Combining batteries with heat pumps

A solar panel system with battery storage pairs exceptionally well with a heat pump. During summer, surplus solar charges the battery, which powers the heat pump for hot water heating in the evening. During winter, a TOU tariff charges the battery overnight at 5 to 12p/kWh, and the battery supplements the heat pump during expensive peak hours.

A household with a 4 kW solar system, 10 kWh battery, and heat pump on an Agile tariff can achieve total energy costs (heating, hot water, electricity) under £800 per year for a well-insulated 3-bed semi. Use our heat pump calculator and solar calculator to model this combination.

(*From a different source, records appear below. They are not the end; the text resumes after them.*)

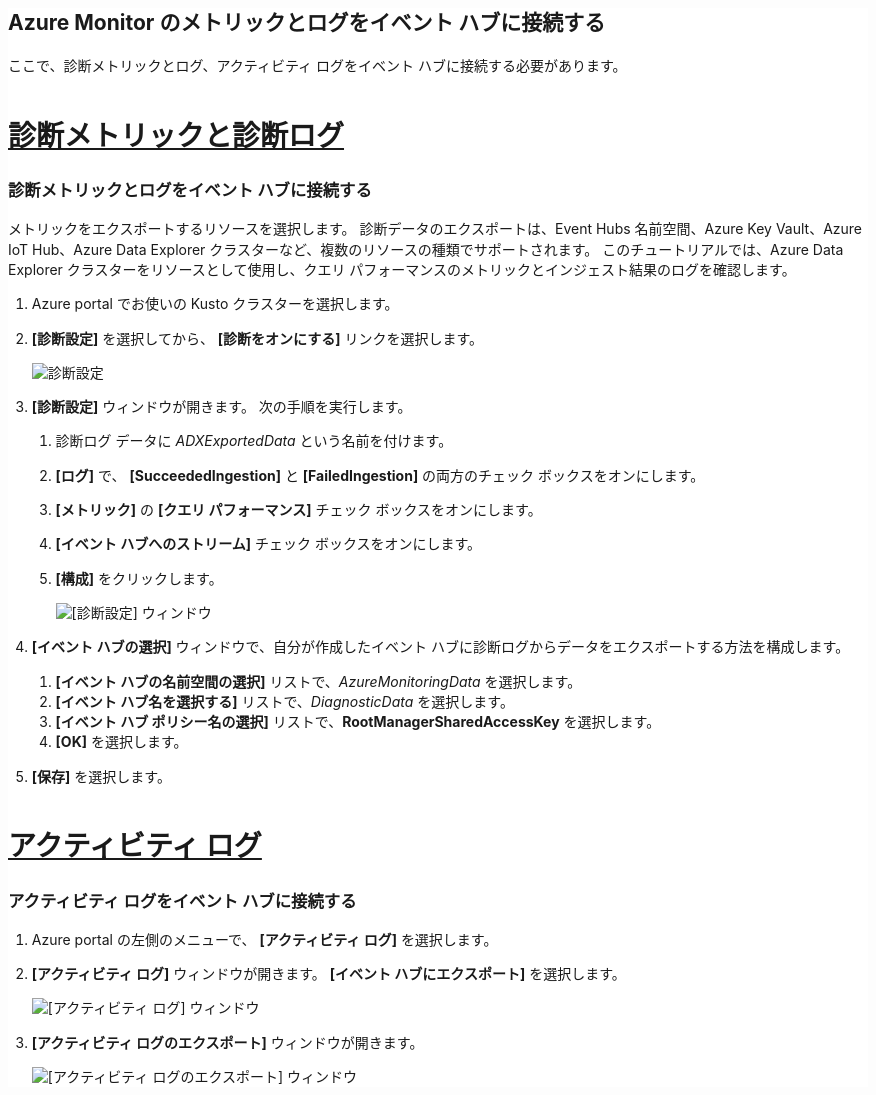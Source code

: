 ## <a name="connect-azure-monitor-metrics-and-logs-to-your-event-hub"></a>Azure Monitor のメトリックとログをイベント ハブに接続する

ここで、診断メトリックとログ、アクティビティ ログをイベント ハブに接続する必要があります。

# <a name="diagnostic-metrics--diagnostic-logs"></a>[診断メトリックと診断ログ](#tab/diagnostic-metrics+diagnostic-logs) 
### <a name="connect-diagnostic-metrics-and-logs-to-your-event-hub"></a>診断メトリックとログをイベント ハブに接続する

メトリックをエクスポートするリソースを選択します。 診断データのエクスポートは、Event Hubs 名前空間、Azure Key Vault、Azure IoT Hub、Azure Data Explorer クラスターなど、複数のリソースの種類でサポートされます。 このチュートリアルでは、Azure Data Explorer クラスターをリソースとして使用し、クエリ パフォーマンスのメトリックとインジェスト結果のログを確認します。

1. Azure portal でお使いの Kusto クラスターを選択します。
1. **[診断設定]** を選択してから、 **[診断をオンにする]** リンクを選択します。 

    ![診断設定](media/ingest-data-no-code/diagnostic-settings.png)

1. **[診断設定]** ウィンドウが開きます。 次の手順を実行します。
   1. 診断ログ データに *ADXExportedData* という名前を付けます。
   1. **[ログ]** で、 **[SucceededIngestion]** と **[FailedIngestion]** の両方のチェック ボックスをオンにします。
   1. **[メトリック]** の **[クエリ パフォーマンス]** チェック ボックスをオンにします。
   1. **[イベント ハブへのストリーム]** チェック ボックスをオンにします。
   1. **[構成]** をクリックします。

      ![[診断設定] ウィンドウ](media/ingest-data-no-code/diagnostic-settings-window.png)

1. **[イベント ハブの選択]** ウィンドウで、自分が作成したイベント ハブに診断ログからデータをエクスポートする方法を構成します。
    1. **[イベント ハブの名前空間の選択]** リストで、*AzureMonitoringData* を選択します。
    1. **[イベント ハブ名を選択する]** リストで、*DiagnosticData* を選択します。
    1. **[イベント ハブ ポリシー名の選択]** リストで、**RootManagerSharedAccessKey** を選択します。
    1. **[OK]** を選択します。

1. **[保存]** を選択します。

# <a name="activity-logs"></a>[アクティビティ ログ](#tab/activity-logs)
### <a name="connect-activity-logs-to-your-event-hub"></a>アクティビティ ログをイベント ハブに接続する

1. Azure portal の左側のメニューで、 **[アクティビティ ログ]** を選択します。
1. **[アクティビティ ログ]** ウィンドウが開きます。 **[イベント ハブにエクスポート]** を選択します。

    ![[アクティビティ ログ] ウィンドウ](media/ingest-data-no-code/activity-log.png)

1. **[アクティビティ ログのエクスポート]** ウィンドウが開きます。
 
    ![[アクティビティ ログのエクスポート] ウィンドウ](media/ingest-data-no-code/export-activity-log.png)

Monitor your system performance with recommended energy monitors that show solar generation, battery charge, and grid import/export in real time. See recommended smart thermostats that can coordinate heat pump scheduling with battery charge levels.

Frequently asked questions

How much does a solar battery cost?

£2,500 to £6,000 depending on capacity. A 5 kWh battery (most common) costs £2,500 to £3,500 installed. 0% VAT applies until March 2027. Use our solar calculator for your setup.

Is a solar battery worth it?

Yes if you are out during the day, have a heat pump or EV, or use a time-of-use tariff. Less worth it if you are home during the day and already self-consume most solar output.

How long does a solar battery last?

10-year warranty, 12 to 15 year real-world lifespan. Retains 60 to 80% capacity at warranty end. Battery prices are falling, so replacement will be cheaper.

Can I add a battery to existing solar panels?

Yes. Requires a compatible inverter. Costs slightly more than installing together. Read Are Solar Panels Worth It? for the full system analysis.

How much does a solar battery save per year?

£200 to £350 from shifted self-consumption. £400 to £550 with a time-of-use tariff adding grid arbitrage. Depends on usage pattern and battery size.

Data sources

Battery costs from installer market data, March 2026. Electricity prices from Ofgem Q1 2026 price cap. Solar generation data from Energy Saving Trust. Export rates from Smart Export Guarantee supplier listings.